▶ EXERCISE INPUT
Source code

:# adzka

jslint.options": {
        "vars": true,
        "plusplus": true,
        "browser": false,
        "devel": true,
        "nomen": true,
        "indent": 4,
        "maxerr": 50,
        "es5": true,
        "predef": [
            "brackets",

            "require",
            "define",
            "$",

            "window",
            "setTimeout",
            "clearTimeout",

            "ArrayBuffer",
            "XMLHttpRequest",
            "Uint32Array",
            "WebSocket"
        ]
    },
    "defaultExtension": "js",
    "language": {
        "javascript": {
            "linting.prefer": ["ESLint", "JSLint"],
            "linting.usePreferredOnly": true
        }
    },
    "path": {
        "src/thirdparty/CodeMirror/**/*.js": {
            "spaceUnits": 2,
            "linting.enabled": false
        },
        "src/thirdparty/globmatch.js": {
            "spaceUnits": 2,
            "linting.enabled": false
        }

▶ DIRECTIONS
The whole listing above is to be copied exactly.

▶ RESULT FOR THIS TASK
Source code

:# adzka

jslint.options": {
        "vars": true,
        "plusplus": true,
        "browser": false,
        "devel": true,
        "nomen": true,
        "indent": 4,
        "maxerr": 50,
        "es5": true,
        "predef": [
            "brackets",

            "require",
            "define",
            "$",

            "window",
            "setTimeout",
            "clearTimeout",

            "ArrayBuffer",
            "XMLHttpRequest",
            "Uint32Array",
            "WebSocket"
        ]
    },
    "defaultExtension": "js",
    "language": {
        "javascript": {
            "linting.prefer": ["ESLint", "JSLint"],
            "linting.usePreferredOnly": true
        }
    },
    "path": {
        "src/thirdparty/CodeMirror/**/*.js": {
            "spaceUnits": 2,
            "linting.enabled": false
        },
        "src/thirdparty/globmatch.js": {
            "spaceUnits": 2,
            "linting.enabled": false
        }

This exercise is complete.